The first thing I ate this year, during fireworks and all that jazz, was passion fruit. I don’t know why I’m saying this here except for the fact that neither of them were planned. The champagne before and after midnight aside. No one was thinking about what’s what, everyone was living in the there and then, but all the things that led up to the moments that accompanied both expressions of art mattered. And, hence, they were exceptional. The expressions, and the moments.
It gets tricky with a song when you don’t quite know when it starts and when it ends, especially when it’s on repeat in your headset. You can tell, but when under the spell you can’t help slipping into — again and again — without thinking about the beginning or the ending, you simply stop thinking about beginnings and endings and start turning them into poetry instead. You love life. Particularly with this new fading effect songs seem to have lately (or I selected the feature somehow, sometime, without knowing, but knowing enough, apparently), when a specific one is on repeat and the ending blends with the beginning and vice-versa. So you don’t have to press play, it’s non-stop play. And the song has the effect of transporting you somewhere — which is actually inside of you — and so on, yes, mysteriously and naturally on — by its own. Whooh. You are definitely heading beyond the Ten Miles High — which is full glam already — Róisín Murphy is singing about. Thrilling and calming at once. No matter the clothes, however, you always end up naked and…nothiiing! There’s nothiiing… Heaven, by The Rolling Stones, comes in, takes you inside yourself, and so on, yes, mysteriously and naturally on.
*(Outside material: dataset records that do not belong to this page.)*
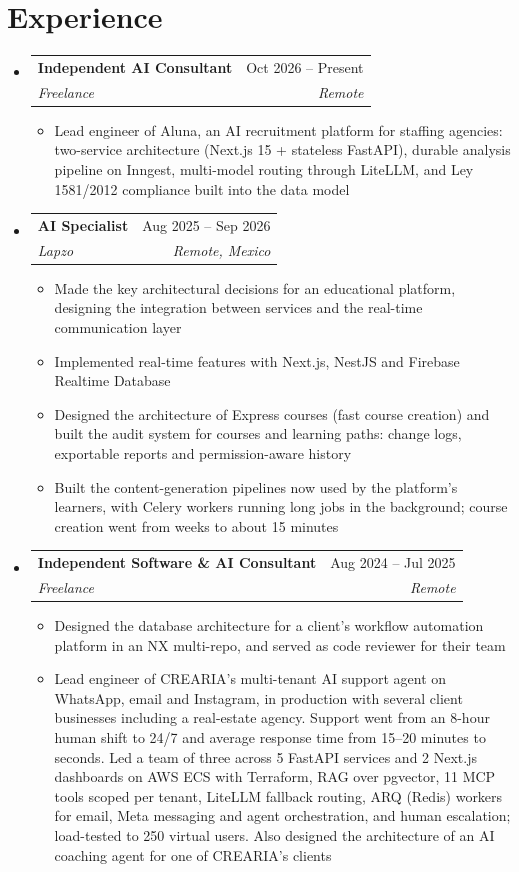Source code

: \documentclass[letterpaper,10pt]{article}
\makeatletter
\newcommand{\resumeSubheading}[4]{
  \vspace{-2pt}
  \item[]
  \begin{tabular*}{\textwidth}{@{\extracolsep{\fill}}l r}
    \textbf{#1} & #2 \\
    \textit{#3} & \textit{#4} \\
  \end{tabular*}
  \vspace{-5pt}
}
\makeatother
\begin{document}
\section{Experience}
\begin{itemize}[leftmargin=0pt, itemindent=0pt, label={}, itemsep=1pt]
\resumeSubheading
{Independent AI Consultant}{Oct 2026 -- Present}
{Freelance}{Remote}
\begin{itemize}[leftmargin=*, itemsep=0pt]
    \item Lead engineer of Aluna, an AI recruitment platform for staffing agencies: two-service architecture (Next.js 15 + stateless FastAPI), durable analysis pipeline on Inngest, multi-model routing through LiteLLM, and Ley 1581/2012 compliance built into the data model
\end{itemize}
\resumeSubheading
{AI Specialist}{Aug 2025 -- Sep 2026}
{Lapzo}{Remote, Mexico}
\begin{itemize}[leftmargin=*, itemsep=0pt]
    \item Made the key architectural decisions for an educational platform, designing the integration between services and the real-time communication layer
    \item Implemented real-time features with Next.js, NestJS and Firebase Realtime Database
    \item Designed the architecture of Express courses (fast course creation) and built the audit system for courses and learning paths: change logs, exportable reports and permission-aware history
    \item Built the content-generation pipelines now used by the platform's learners, with Celery workers running long jobs in the background; course creation went from weeks to about 15 minutes
\end{itemize}
\resumeSubheading
{Independent Software \& AI Consultant}{Aug 2024 -- Jul 2025}
{Freelance}{Remote}
\begin{itemize}[leftmargin=*, itemsep=0pt]
    \item Designed the database architecture for a client's workflow automation platform in an NX multi-repo, and served as code reviewer for their team
    \item Lead engineer of CREARIA's multi-tenant AI support agent on WhatsApp, email and Instagram, in production with several client businesses including a real-estate agency. Support went from an 8-hour human shift to 24/7 and average response time from 15--20 minutes to seconds. Led a team of three across 5 FastAPI services and 2 Next.js dashboards on AWS ECS with Terraform, RAG over pgvector, 11 MCP tools scoped per tenant, LiteLLM fallback routing, ARQ (Redis) workers for email, Meta messaging and agent orchestration, and human escalation; load-tested to 250 virtual users. Also designed the architecture of an AI coaching agent for one of CREARIA's clients

\end{itemize}
\end{itemize}
\end{document}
Similar to the planetary alignment you witness from the first row in the sky at night, just before landing home.
George Michael’s Waiting for That Day just started. It’s liberating to know you don’t know everything and fantastic to know you have every day to discover it. We are all so privileged to be able to do that. Art is what we all make of our lives, consciously or not. And so boom Waiting for That Day began. And on and on it went. Until I saw that George Michael, Keith Richards and Mick Jagger wrote it. And immediately after — actually — Heaven happened, just as I decided to exit the loop. Only to see that it was written by Keith Richards and Mick Jagger. There’s something so sweet about the whole thing. No? So here it is. And on and on it went. Sweet was not intended to appear anywhere but in the title when Sweet decided to take its place. So here we are.
CALM… Sade comes to mind. And Jack Nicholson saying …the work that this is about has set my life free, confounds me — I’m a romantic… I feel these things matter, these little patterns that we are in the universe, mkay… in his acceptance speech at the 22nd AFI Life Achievement Award A Salute to Jack Nicholson.
Stirring up an emotion in someone’s heart — and I don’t mean romantically, not only — is something you cannot touch, yet something that feels as real as magic does. The amount of magic it took for a film like One Flew Over the Cuckoo’s Nest to be made is insanely beautiful. But so is the amount of magic that comes out of it for an entire world to feel.